Les clients peuvent également être référés par l'école ; Les CYCP peuvent soutenir les enseignants et les travailleurs sociaux qui travaillent avec les jeunes en observant, en leur offrant une perspective différente et en leur donnant des stratégies à essayer. Ils peuvent également apporter leur soutien dans les garderies et les programmes parascolaires, et ils sont même invités à des récitals de danse et à des matchs de football.

« Il y a tellement d'avantages à effectuer une visite à domicile ou une visite où le jeune se trouve dans son propre environnement », explique Castelo-Zeballos. «Ils sont les plus ouverts et eux-mêmes. Ils ne ressentent pas le besoin de faire le ménage ou de devenir quelqu'un d'autre. Et lorsque nous sommes à la maison, nous voyons toute la dynamique familiale et nous ne nous concentrons pas uniquement sur les jeunes comme problème.
Alors que faire lorsque vous ne pouvez plus rendre visite à votre client en personne, dans son propre environnement ?
Lorsque les visites à domicile ont cessé en mars en raison de la pandémie, l’équipe a immédiatement contacté ses clients par téléphone pour les contacter. Quelques familles ont eu des séances le premier jour par téléphone.
Même si l’équipe a commencé à proposer des vidéoconférences quelques semaines après la fermeture du site, certaines familles préfèrent encore le téléphone. « Les parents ne bénéficient pas du système de soutien dont ils disposaient avant la distanciation physique », explique Castelo-Zeballos. « Actuellement, ils sont parents, thérapeutes et enseignants. Au téléphone, ils sont occupés à courir partout, ou ils peuvent choisir d'utiliser un téléphone à haut-parleur, ce qui peut être moins fatiguant que de rester assis pendant une heure devant un écran.

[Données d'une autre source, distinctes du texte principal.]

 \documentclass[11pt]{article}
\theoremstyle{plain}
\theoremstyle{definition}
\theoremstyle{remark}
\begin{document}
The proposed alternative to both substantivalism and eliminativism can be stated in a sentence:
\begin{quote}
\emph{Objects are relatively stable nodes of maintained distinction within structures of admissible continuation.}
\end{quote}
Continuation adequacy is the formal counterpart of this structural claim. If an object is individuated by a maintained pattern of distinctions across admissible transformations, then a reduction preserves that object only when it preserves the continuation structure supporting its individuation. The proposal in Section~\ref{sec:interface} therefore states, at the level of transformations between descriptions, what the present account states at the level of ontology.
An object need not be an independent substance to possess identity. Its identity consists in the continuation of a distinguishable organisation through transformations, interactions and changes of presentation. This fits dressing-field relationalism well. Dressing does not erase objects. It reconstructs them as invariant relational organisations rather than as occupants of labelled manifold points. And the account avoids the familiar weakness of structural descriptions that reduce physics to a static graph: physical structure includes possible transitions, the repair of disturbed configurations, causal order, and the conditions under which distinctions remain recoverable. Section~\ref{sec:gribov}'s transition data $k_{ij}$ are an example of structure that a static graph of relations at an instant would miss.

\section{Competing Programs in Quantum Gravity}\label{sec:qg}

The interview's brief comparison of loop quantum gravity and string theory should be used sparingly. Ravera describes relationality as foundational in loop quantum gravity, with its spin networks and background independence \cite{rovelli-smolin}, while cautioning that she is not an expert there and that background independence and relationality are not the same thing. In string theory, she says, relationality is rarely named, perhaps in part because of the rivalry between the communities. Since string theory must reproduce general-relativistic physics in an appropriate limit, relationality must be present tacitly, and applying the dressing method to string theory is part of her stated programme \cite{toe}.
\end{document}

Les séances hebdomadaires offrent aux clients et à leurs familles cohérence et structure en abordant les objectifs et le plan de traitement et en célébrant les réussites. Castelo-Zeballos et le reste de son équipe ont fait preuve de créativité avec les appels vidéo, en utilisant des jeux tels que le tic-tac-toe, en utilisant le tableau blanc pour communiquer et en partageant des documents sur l'écran. Les familles peuvent se connecter de n’importe où, y compris depuis l’extérieur de la ville, ce qui leur donne davantage d’occasions de se rencontrer.
Bien que cela puisse être un inconvénient de ne pas être dans l'espace du client et de lui proposer des techniques de résolution immédiate des problèmes, cela a eu un avantage inattendu, explique Castelo-Zeballos : « Lorsque vous êtes à la maison, les parents se tournent vers vous, vous pouvez être les mains libres. sur. Mais lorsque vous vous connectez virtuellement, vous ne pouvez pas intervenir, alors vous les aidez à mettre en pratique ce dont vous avez parlé et vous les encouragez à utiliser leurs compétences.

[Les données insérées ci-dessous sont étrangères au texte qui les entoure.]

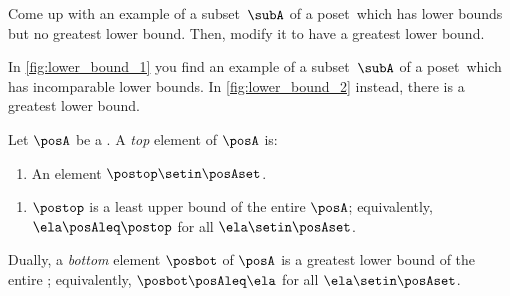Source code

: \begin{exercise}
    Come up with an example of a subset~$\subA$ of a poset~\posA which has lower bounds but no greatest lower bound.
    Then, modify it to have a greatest lower bound.
\end{exercise}

\begin{solution}
    \begin{marginfigure}
        \centering
        \caption{
            Example of lower bounds of~$\subA$.
        }
        \label{fig:lower_bound_1}
    \end{marginfigure}

    \begin{marginfigure}
        \centering
        \caption{
            Example of lower bounds and greatest lower bounds of~$\subA$.
        }
        \label{fig:lower_bound_2}
    \end{marginfigure}

    In \cref{fig:lower_bound_1} you find an example of a subset~$\subA$ of a poset~\posA which has incomparable lower bounds.
    In \cref{fig:lower_bound_2} instead, there is a greatest lower bound.
\end{solution}

\begin{ctdefinition}
    \label{def:top}
    \label{def:bot}
    Let $\posA$ be a . A \emph{top} element of $\posA$ is:

    \constit
    \begin{enumerate}
        \item An element $\postop \setin \posAset$.
    \end{enumerate}

    \condit
    \begin{enumerate}
        \item $\postop$ is a least upper bound of the entire  $\posA$; equivalently, $\ela \posAleq \postop$ for all $\ela \setin \posAset$.
    \end{enumerate}
    Dually, a \emph{bottom} element $\posbot$ of $\posA$ is a greatest lower bound of the entire ; equivalently, $\posbot \posAleq \ela$ for all $\ela \setin \posAset$.
\end{ctdefinition}


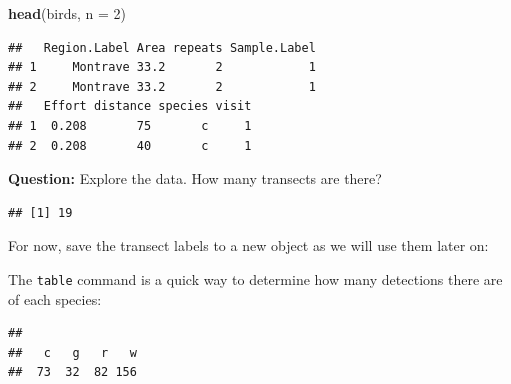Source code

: \documentclass[10pt,a4paper]{tufte-handout}
\newenvironment{Shaded}{\begin{snugshade}}{\end{snugshade}}
\newcommand{\DataTypeTok}[1]{\textcolor[rgb]{0.13,0.29,0.53}{#1}}
\newcommand{\DecValTok}[1]{\textcolor[rgb]{0.00,0.00,0.81}{#1}}
\newcommand{\KeywordTok}[1]{\textcolor[rgb]{0.13,0.29,0.53}{\textbf{#1}}}
\newcommand{\NormalTok}[1]{#1}
\newcommand{\OperatorTok}[1]{\textcolor[rgb]{0.81,0.36,0.00}{\textbf{#1}}}
\newcommand{\StringTok}[1]{\textcolor[rgb]{0.31,0.60,0.02}{#1}}
\begin{document}
\begin{Shaded}
\begin{Highlighting}[]
\KeywordTok{head}\NormalTok{(birds, }\DataTypeTok{n =} \DecValTok{2}\NormalTok{)}
\end{Highlighting}
\end{Shaded}

\begin{verbatim}
##   Region.Label Area repeats Sample.Label
## 1     Montrave 33.2       2            1
## 2     Montrave 33.2       2            1
##   Effort distance species visit
## 1  0.208       75       c     1
## 2  0.208       40       c     1
\end{verbatim}

\begin{marginfigure}
\textbf{Question:} Explore the data. How many transects are there?
\end{marginfigure}

\begin{Shaded}
\end{Shaded}

\begin{verbatim}
## [1] 19
\end{verbatim}

For now, save the transect labels to a new object as we will use them
later on:

\begin{Shaded}
\end{Shaded}

The \texttt{table} command is a quick way to determine how many
detections there are of each species:

\begin{Shaded}
\end{Shaded}

\begin{verbatim}
## 
##   c   g   r   w 
##  73  32  82 156
\end{verbatim}
\end{document}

Pour les familles qui ont eu des difficultés avec les visites virtuelles, avec la levée de certaines restrictions liées à la COVID-19 le mois dernier, elles ont eu la possibilité d'avoir des séances en personne sur place. Bien que seules quelques familles l'aient fait, selon Castelo-Zeballos, cela s'est avéré une option intéressante.
Que ce soit par téléphone, par écran ou lors d'une visite au cabinet, façonnée par les restrictions liées à la COVID-19, ces connexions offrent aux clients un « sentiment de normalité », explique Castelo-Zeballos, ce qui faisait défaut lors des protocoles de distanciation qui durent depuis des mois.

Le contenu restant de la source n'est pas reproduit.